Items listed in a dataset
· · ·
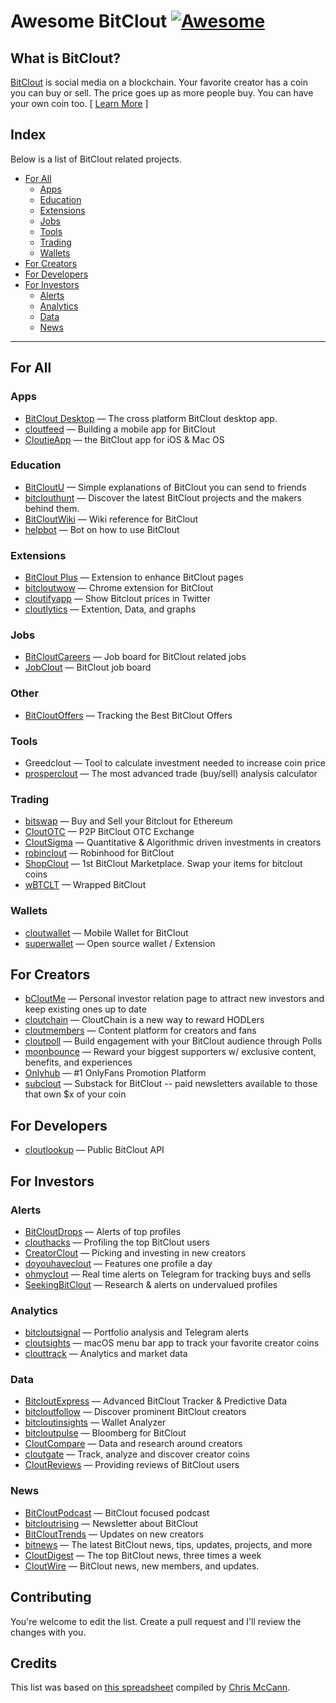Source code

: # Awesome BitClout [![Awesome](https://cdn.rawgit.com/sindresorhus/awesome/d7305f38d29fed78fa85652e3a63e154dd8e8829/media/badge.svg)](https://github.com/barrymode)

## What is BitClout?
[BitClout](https://bitclout.com/) is social media on a blockchain. Your favorite creator has a coin you can buy or sell. The price
goes up as more people buy. You can have your own coin too. [ [Learn More](https://bitclout.com/one_pager.pdf) ]

## Index

Below is a list of BitClout related projects.

- [For All](#for-all)
    - [Apps](#apps)
    - [Education](#education)
    - [Extensions](#extensions)
    - [Jobs](#jobs)
    - [Tools](#tools)
    - [Trading](#trading)
    - [Wallets](#wallets)
- [For Creators](#for-creators)
- [For Developers](#for-developers)
- [For Investors](#for-investors)
    - [Alerts](#alerts)
    - [Analytics](#analytics)
    - [Data](#data)
    - [News](#news)

---

## For All

### Apps

* [BitClout Desktop](https://github.com/BarryMode/bitclout-desktop/releases) — The cross platform BitClout desktop app.
* [cloutfeed](https://bitclout.com/u/cloutfeed) — Building a mobile app for BitClout
* [CloutieApp](https://bitclout.com/u/CloutieApp) — the BitClout app for iOS & Mac OS

### Education

* [BitCloutU](https://bitclout.com/u/BitCloutU) — Simple explanations of BitClout you can send to friends
* [bitclouthunt](https://bitclout.com/u/bitclouthunt) — Discover the latest BitClout projects and the makers behind them.
* [BitCloutWiki](https://bitclout.com/u/BitCloutWiki) — Wiki reference for BitClout
* [helpbot](https://bitclout.com/u/helpbot) — Bot on how to use BitClout

### Extensions

* [BitClout Plus](https://github.com/iPaulPro/BitCloutPlus) — Extension to enhance BitClout pages
* [bitcloutwow](https://bitclout.com/u/bitcloutwow) — Chrome extension for BitClout
* [cloutifyapp](https://bitclout.com/u/cloutifyapp) — Show Bitclout prices in Twitter
* [cloutlytics](https://bitclout.com/u/cloutlytics) — Extention, Data, and graphs

### Jobs

* [BitCloutCareers](https://bitclout.com/u/BitCloutCareers) — Job board for BitClout related jobs
* [JobClout](https://bitclout.com/u/JobClout) — BitClout job board

### Other

* [BitCloutOffers](https://bitclout.com/u/bitcloutoffers) — Tracking the Best BitClout Offers
### Tools

* Greedclout — Tool to calculate investment needed to increase coin price
* [prosperclout](https://bitclout.com/u/prosperclout) — The most advanced trade (buy/sell) analysis calculator

### Trading

* [bitswap](https://bitclout.com/u/bitswap) — Buy and Sell your Bitclout for Ethereum
* [CloutOTC](https://bitclout.com/u/CloutOTC) — P2P BitClout OTC Exchange
* [CloutSigma](https://bitclout.com/u/CloutSigma) — Quantitative & Algorithmic driven investments in creators
* [robinclout](https://bitclout.com/u/robinclout) — Robinhood for BitClout
* [ShopClout](https://bitclout.com/u/ShopClout) — 1st BitClout Marketplace. Swap your items for bitclout coins
* [wBTCLT](https://bitclout.com/u/wBTCLT) — Wrapped BitClout

### Wallets

* [cloutwallet](https://bitclout.com/u/cloutwallet) — Mobile Wallet for BitClout
* [superwallet](https://bitclout.com/u/superwallet) — Open source wallet / Extension

## For Creators

* [bCloutMe](https://bitclout.com/u/bCloutMe) — Personal investor relation page to attract new investors and keep existing ones up to date
* [cloutchain](https://bitclout.com/u/cloutchain) — CloutChain is a new way to reward HODLers
* [cloutmembers](https://bitclout.com/u/cloutmembers) — Content platform for creators and fans
* [cloutpoll](https://bitclout.com/u/cloutpoll) — Build engagement with your BitClout audience through Polls
* [moonbounce](https://bitclout.com/u/moonbounce) — Reward your biggest supporters w/ exclusive content, benefits, and experiences
* [Onlyhub](https://bitclout.com/u/Onlyhub) — #1 OnlyFans Promotion Platform
* [subclout](https://bitclout.com/u/subclout) — Substack for BitClout -- paid newsletters available to those that own $x of your coin

## For Developers

* [cloutlookup](https://bitclout.com/u/cloutlookup) — Public BitClout API

## For Investors

### Alerts

* [BitCloutDrops](https://bitclout.com/u/BitCloutDrops) — Alerts of top profiles
* [clouthacks](https://bitclout.com/u/clouthacks) — Profiling the top BitClout users
* [CreatorClout](https://bitclout.com/u/CreatorClout) — Picking and investing in new creators
* [doyouhaveclout](https://bitclout.com/u/doyouhaveclout) — Features one profile a day
* [ohmyclout](https://bitclout.com/u/ohmyclout) — Real time alerts on Telegram for tracking buys and sells
* [SeekingBitClout](https://bitclout.com/u/SeekingBitClout) — Research & alerts on undervalued profiles

### Analytics

* [bitcloutsignal](https://bitclout.com/u/bitcloutsignal) — Portfolio analysis and Telegram alerts
* [cloutsights](https://bitclout.com/u/cloutsights) — macOS menu bar app to track your favorite creator coins
* [clouttrack](https://bitclout.com/u/clouttrack) — Analytics and market data

### Data

* [BitcloutExpress](https://bitclout.com/u/BitcloutExpress) — Advanced BitClout Tracker & Predictive Data
* [bitcloutfollow](https://bitclout.com/u/bitcloutfollow) — Discover prominent BitClout creators
* [bitcloutinsights](https://bitclout.com/u/bitcloutinsights) — Wallet Analyzer
* [bitcloutpulse](https://bitclout.com/u/bitcloutpulse) — Bloomberg for BitClout
* [CloutCompare](https://bitclout.com/u/CloutCompare) — Data and research around creators
* [cloutgate](https://bitclout.com/u/cloutgate) — Track, analyze and discover creator coins
* [CloutReviews](https://bitclout.com/u/CloutReviews) — Providing reviews of BitClout users

### News

* [BitCloutPodcast](https://bitclout.com/u/BitCloutPodcast) — BitClout focused podcast
* [bitcloutrising](https://bitclout.com/u/bitcloutrising) — Newsletter about BitClout
* [BitCloutTrends](https://bitclout.com/u/BitCloutTrends) — Updates on new creators
* [bitnews](https://bitclout.com/u/bitnews/) — The latest BitClout news, tips, updates, projects, and more
* [CloutDigest](https://bitclout.com/u/CloutDigest) — The top BitClout news, three times a week
* [CloutWire](https://bitclout.com/u/CloutWire/) — BitClout news, new members, and updates.

## Contributing

You're welcome to edit the list. Create a pull request and I'll review the changes with you.

## Credits

This list was based on [this spreadsheet](https://docs.google.com/spreadsheets/d/1iEAZUoCavoj91Zc3OtESwVmTJ1th8ULMM6GeV9oLm1w) compiled by [Chris McCann](https://bitclout.com/u/mccannatron).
· · ·
• TASK REQUIREMENTS:
Restate the entries word for word, though any image they contain should not appear.

• RESPONSE BELOW:
Source code

: # Awesome BitClout [![Awesome](https://cdn.rawgit.com/sindresorhus/awesome/d7305f38d29fed78fa85652e3a63e154dd8e8829/media/badge.svg)](https://github.com/barrymode)

## What is BitClout?
[BitClout](https://bitclout.com/) is social media on a blockchain. Your favorite creator has a coin you can buy or sell. The price
goes up as more people buy. You can have your own coin too. [ [Learn More](https://bitclout.com/one_pager.pdf) ]

## Index

Below is a list of BitClout related projects.

- [For All](#for-all)
    - [Apps](#apps)
    - [Education](#education)
    - [Extensions](#extensions)
    - [Jobs](#jobs)
    - [Tools](#tools)
    - [Trading](#trading)
    - [Wallets](#wallets)
- [For Creators](#for-creators)
- [For Developers](#for-developers)
- [For Investors](#for-investors)
    - [Alerts](#alerts)
    - [Analytics](#analytics)
    - [Data](#data)
    - [News](#news)

---

## For All

### Apps

* [BitClout Desktop](https://github.com/BarryMode/bitclout-desktop/releases) — The cross platform BitClout desktop app.
* [cloutfeed](https://bitclout.com/u/cloutfeed) — Building a mobile app for BitClout
* [CloutieApp](https://bitclout.com/u/CloutieApp) — the BitClout app for iOS & Mac OS

### Education

* [BitCloutU](https://bitclout.com/u/BitCloutU) — Simple explanations of BitClout you can send to friends
* [bitclouthunt](https://bitclout.com/u/bitclouthunt) — Discover the latest BitClout projects and the makers behind them.
* [BitCloutWiki](https://bitclout.com/u/BitCloutWiki) — Wiki reference for BitClout
* [helpbot](https://bitclout.com/u/helpbot) — Bot on how to use BitClout

### Extensions

* [BitClout Plus](https://github.com/iPaulPro/BitCloutPlus) — Extension to enhance BitClout pages
* [bitcloutwow](https://bitclout.com/u/bitcloutwow) — Chrome extension for BitClout
* [cloutifyapp](https://bitclout.com/u/cloutifyapp) — Show Bitclout prices in Twitter
* [cloutlytics](https://bitclout.com/u/cloutlytics) — Extention, Data, and graphs

### Jobs

* [BitCloutCareers](https://bitclout.com/u/BitCloutCareers) — Job board for BitClout related jobs
* [JobClout](https://bitclout.com/u/JobClout) — BitClout job board

### Other

* [BitCloutOffers](https://bitclout.com/u/bitcloutoffers) — Tracking the Best BitClout Offers
### Tools

* Greedclout — Tool to calculate investment needed to increase coin price
* [prosperclout](https://bitclout.com/u/prosperclout) — The most advanced trade (buy/sell) analysis calculator

### Trading

* [bitswap](https://bitclout.com/u/bitswap) — Buy and Sell your Bitclout for Ethereum
* [CloutOTC](https://bitclout.com/u/CloutOTC) — P2P BitClout OTC Exchange
* [CloutSigma](https://bitclout.com/u/CloutSigma) — Quantitative & Algorithmic driven investments in creators
* [robinclout](https://bitclout.com/u/robinclout) — Robinhood for BitClout
* [ShopClout](https://bitclout.com/u/ShopClout) — 1st BitClout Marketplace. Swap your items for bitclout coins
* [wBTCLT](https://bitclout.com/u/wBTCLT) — Wrapped BitClout

### Wallets

* [cloutwallet](https://bitclout.com/u/cloutwallet) — Mobile Wallet for BitClout
* [superwallet](https://bitclout.com/u/superwallet) — Open source wallet / Extension

## For Creators

* [bCloutMe](https://bitclout.com/u/bCloutMe) — Personal investor relation page to attract new investors and keep existing ones up to date
* [cloutchain](https://bitclout.com/u/cloutchain) — CloutChain is a new way to reward HODLers
* [cloutmembers](https://bitclout.com/u/cloutmembers) — Content platform for creators and fans
* [cloutpoll](https://bitclout.com/u/cloutpoll) — Build engagement with your BitClout audience through Polls
* [moonbounce](https://bitclout.com/u/moonbounce) — Reward your biggest supporters w/ exclusive content, benefits, and experiences
* [Onlyhub](https://bitclout.com/u/Onlyhub) — #1 OnlyFans Promotion Platform
* [subclout](https://bitclout.com/u/subclout) — Substack for BitClout -- paid newsletters available to those that own $x of your coin

## For Developers

* [cloutlookup](https://bitclout.com/u/cloutlookup) — Public BitClout API

## For Investors

### Alerts

* [BitCloutDrops](https://bitclout.com/u/BitCloutDrops) — Alerts of top profiles
* [clouthacks](https://bitclout.com/u/clouthacks) — Profiling the top BitClout users
* [CreatorClout](https://bitclout.com/u/CreatorClout) — Picking and investing in new creators
* [doyouhaveclout](https://bitclout.com/u/doyouhaveclout) — Features one profile a day
* [ohmyclout](https://bitclout.com/u/ohmyclout) — Real time alerts on Telegram for tracking buys and sells
* [SeekingBitClout](https://bitclout.com/u/SeekingBitClout) — Research & alerts on undervalued profiles

### Analytics

* [bitcloutsignal](https://bitclout.com/u/bitcloutsignal) — Portfolio analysis and Telegram alerts
* [cloutsights](https://bitclout.com/u/cloutsights) — macOS menu bar app to track your favorite creator coins
* [clouttrack](https://bitclout.com/u/clouttrack) — Analytics and market data

### Data

* [BitcloutExpress](https://bitclout.com/u/BitcloutExpress) — Advanced BitClout Tracker & Predictive Data
* [bitcloutfollow](https://bitclout.com/u/bitcloutfollow) — Discover prominent BitClout creators
* [bitcloutinsights](https://bitclout.com/u/bitcloutinsights) — Wallet Analyzer
* [bitcloutpulse](https://bitclout.com/u/bitcloutpulse) — Bloomberg for BitClout
* [CloutCompare](https://bitclout.com/u/CloutCompare) — Data and research around creators
* [cloutgate](https://bitclout.com/u/cloutgate) — Track, analyze and discover creator coins
* [CloutReviews](https://bitclout.com/u/CloutReviews) — Providing reviews of BitClout users

### News

* [BitCloutPodcast](https://bitclout.com/u/BitCloutPodcast) — BitClout focused podcast
* [bitcloutrising](https://bitclout.com/u/bitcloutrising) — Newsletter about BitClout
* [BitCloutTrends](https://bitclout.com/u/BitCloutTrends) — Updates on new creators
* [bitnews](https://bitclout.com/u/bitnews/) — The latest BitClout news, tips, updates, projects, and more
* [CloutDigest](https://bitclout.com/u/CloutDigest) — The top BitClout news, three times a week
* [CloutWire](https://bitclout.com/u/CloutWire/) — BitClout news, new members, and updates.

## Contributing

You're welcome to edit the list. Create a pull request and I'll review the changes with you.

## Credits

This list was based on [this spreadsheet](https://docs.google.com/spreadsheets/d/1iEAZUoCavoj91Zc3OtESwVmTJ1th8ULMM6GeV9oLm1w) compiled by [Chris McCann](https://bitclout.com/u/mccannatron).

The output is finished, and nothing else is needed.